### Assignment
Filter the entries for the word "notifications". Copy each line in which it occurs.

Stored data
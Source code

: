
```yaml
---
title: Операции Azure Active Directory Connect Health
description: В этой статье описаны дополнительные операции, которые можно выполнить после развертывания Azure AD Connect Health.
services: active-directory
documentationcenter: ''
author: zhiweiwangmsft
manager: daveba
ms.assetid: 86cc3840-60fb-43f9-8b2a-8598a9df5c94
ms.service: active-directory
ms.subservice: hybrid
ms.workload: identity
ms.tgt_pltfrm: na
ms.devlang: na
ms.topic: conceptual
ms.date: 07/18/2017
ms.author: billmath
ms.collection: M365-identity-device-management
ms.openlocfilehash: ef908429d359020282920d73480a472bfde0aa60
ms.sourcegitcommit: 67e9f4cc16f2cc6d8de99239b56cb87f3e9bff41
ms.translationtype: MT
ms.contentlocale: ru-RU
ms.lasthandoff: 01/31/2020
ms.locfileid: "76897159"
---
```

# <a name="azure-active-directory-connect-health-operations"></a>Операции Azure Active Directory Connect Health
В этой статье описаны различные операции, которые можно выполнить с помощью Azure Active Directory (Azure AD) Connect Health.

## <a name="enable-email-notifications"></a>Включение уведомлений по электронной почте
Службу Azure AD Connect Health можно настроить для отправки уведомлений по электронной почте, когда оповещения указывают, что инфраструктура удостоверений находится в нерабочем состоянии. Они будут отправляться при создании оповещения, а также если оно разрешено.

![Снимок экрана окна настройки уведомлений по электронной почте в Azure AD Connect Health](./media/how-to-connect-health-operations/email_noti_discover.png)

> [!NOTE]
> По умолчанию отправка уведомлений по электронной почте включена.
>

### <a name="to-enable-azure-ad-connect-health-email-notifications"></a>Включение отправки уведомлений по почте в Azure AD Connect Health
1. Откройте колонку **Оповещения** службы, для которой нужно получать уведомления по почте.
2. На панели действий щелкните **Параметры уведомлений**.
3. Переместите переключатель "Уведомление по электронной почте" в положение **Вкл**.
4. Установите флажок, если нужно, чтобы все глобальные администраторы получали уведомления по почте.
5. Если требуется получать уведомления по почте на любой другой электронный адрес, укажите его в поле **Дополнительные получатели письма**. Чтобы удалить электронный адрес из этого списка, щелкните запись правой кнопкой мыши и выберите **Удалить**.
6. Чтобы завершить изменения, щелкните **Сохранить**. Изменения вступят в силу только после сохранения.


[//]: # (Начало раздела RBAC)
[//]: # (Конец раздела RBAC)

### Expected answer
## <a name="enable-email-notifications"></a>Включение уведомлений по электронной почте
### <a name="to-enable-azure-ad-connect-health-email-notifications"></a>Включение отправки уведомлений по почте в Azure AD Connect Health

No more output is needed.